MILAN/LONDON (Reuters) - Easy monetary policy is expected to keep a floor under European shares in 2020, with a possible trade deal between Washington and Beijing and an orderly Brexit capable of pushing the region’s main stock benchmark to a record high.
Optimism over trade and Britain’s split from the European Union has already boosted European stocks to multi-year peaks this month. But any actual deal could bring extra fuel to the rally, even as the pace of gains slows as economic and earnings growth remain sluggish.
According to the Reuters poll of more than 20 fund managers, strategists and brokers surveyed over the past two weeks, the pan-European STOXX 600 index is expected to reach a record high of 420 points by the end of next year, up 2.9% from Monday’s close, after hovering around current levels until mid 2020.
“The outlook for European equities should be benign for the next few quarters. The ECB’s QE has been restarted and financial conditions are very accommodative overall,” said Giuseppe Sersale, portfolio manager at Anthilia Capital Partners, referring to the European Central Bank’s quantitative easing programme.
“With China and the U.S. moving towards a ‘first phase deal’ and the risk of a hard Brexit receding, global demand seems in the first stages of a pick up, and macro data are showing signs of improvement,” added Milan-based Sersale.
Germany's trade-sensitive DAX .GDAXI index is also expected to reach a record high by the end of 2020, up 3.6% from Monday. The euro zone's blue-chip Euro STOXX 50 .STOXX50E index is expected to finish next year at its highest since April 2015.
The pace of growth is expected to slow after double-digit gains already recorded this year on mounting expectations of a positive outcome to trade and Brexit talks.
The STOXX 600 is expected to end the current year at 405 points, up 20% from 2018’s close, in what would be its best year since 2009. The DAX and the Euro STOXX 50 are expected to end 2019 with year-on-year gains of 25% and 23% respectively.

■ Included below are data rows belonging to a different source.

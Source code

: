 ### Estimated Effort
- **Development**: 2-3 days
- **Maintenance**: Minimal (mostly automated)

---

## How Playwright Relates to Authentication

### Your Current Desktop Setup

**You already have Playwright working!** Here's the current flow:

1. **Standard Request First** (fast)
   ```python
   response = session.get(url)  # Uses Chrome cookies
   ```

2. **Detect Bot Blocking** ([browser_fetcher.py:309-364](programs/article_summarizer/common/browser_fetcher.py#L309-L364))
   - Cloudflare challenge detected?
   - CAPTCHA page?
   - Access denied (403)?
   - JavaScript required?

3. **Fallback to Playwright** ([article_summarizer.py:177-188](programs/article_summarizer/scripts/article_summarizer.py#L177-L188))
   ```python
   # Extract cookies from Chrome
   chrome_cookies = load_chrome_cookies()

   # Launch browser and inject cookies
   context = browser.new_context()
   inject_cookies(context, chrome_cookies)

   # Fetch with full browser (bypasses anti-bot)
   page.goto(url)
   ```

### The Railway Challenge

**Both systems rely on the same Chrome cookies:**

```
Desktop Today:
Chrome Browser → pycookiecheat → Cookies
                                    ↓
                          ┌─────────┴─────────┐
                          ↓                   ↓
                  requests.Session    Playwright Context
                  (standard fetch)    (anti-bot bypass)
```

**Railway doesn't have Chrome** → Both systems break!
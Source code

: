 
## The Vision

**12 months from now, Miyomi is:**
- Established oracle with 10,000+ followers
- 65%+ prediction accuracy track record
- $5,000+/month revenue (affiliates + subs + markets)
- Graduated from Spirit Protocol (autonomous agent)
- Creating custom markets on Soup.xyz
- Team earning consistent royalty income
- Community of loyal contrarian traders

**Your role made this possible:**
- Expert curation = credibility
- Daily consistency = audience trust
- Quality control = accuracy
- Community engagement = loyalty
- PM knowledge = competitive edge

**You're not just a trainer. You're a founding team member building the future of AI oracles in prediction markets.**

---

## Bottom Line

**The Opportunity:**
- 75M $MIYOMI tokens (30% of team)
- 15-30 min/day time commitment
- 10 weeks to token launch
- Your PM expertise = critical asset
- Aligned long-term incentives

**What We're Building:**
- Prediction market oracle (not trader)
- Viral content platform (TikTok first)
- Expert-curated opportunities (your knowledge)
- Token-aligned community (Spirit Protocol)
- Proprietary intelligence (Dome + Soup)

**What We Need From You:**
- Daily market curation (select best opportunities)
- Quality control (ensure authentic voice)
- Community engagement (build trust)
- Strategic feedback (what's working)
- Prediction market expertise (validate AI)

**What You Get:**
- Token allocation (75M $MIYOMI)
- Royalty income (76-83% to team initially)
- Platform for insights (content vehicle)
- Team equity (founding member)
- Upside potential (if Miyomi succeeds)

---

This year’s rally means European equities look more exposed to a negative outcome of the trade and Brexit negotiations, especially now that valuations are a bit stretched compared with historical averages.
“If new uncertainties do not emerge, global capital will gravitate toward high-risk asset classes in the hope of returns, even though economic growth will not yet pick up significantly,” said Tomas Hildebrandt, senior portfolio manager at Evli Bank in Helsinki.
(For a graphic on STOXX 600 click, here)
Philipp Lisibach, strategist at Credit Suisse, International Wealth Management in Zurich, said over three to six months, he was neutral on European stocks, but for 2020 he expects them to rise slightly.
“The biggest risks are a potential escalation of the U.S. trade war with China and specifically potential U.S. tariffs on European autos. European economic growth will remain sluggish in 2020 in our eyes,” he said.
Among those with bearish expectations, UniCredit strategist Christian Stocker said he expected a downside risk of up to 20% in the course of 2020, a year that would be dominated by low earnings growth in Europe and slowing earnings growth in the US.
“We consider consensus estimates to be far too high,” he said.
Despite these risks and higher share price valuations, many poll respondents saw the STOXX 600 breaking above its previous record high of 415.18 points hit in April 2015.
Any major correction was also deemed unlikely. Ultra-low interest rates are set to keep bond yields at unattractively low levels, while investor positioning also remained light.
“There’s a risk of correction, albeit it’s not exaggerated,” said Marco Vailati, head of research and investment at Cassa Lombarda.
“The active presence of the ECB and the abundance of funds parked in monetary funds limits the downside risk or could generate fuel for any further rallies,” he added.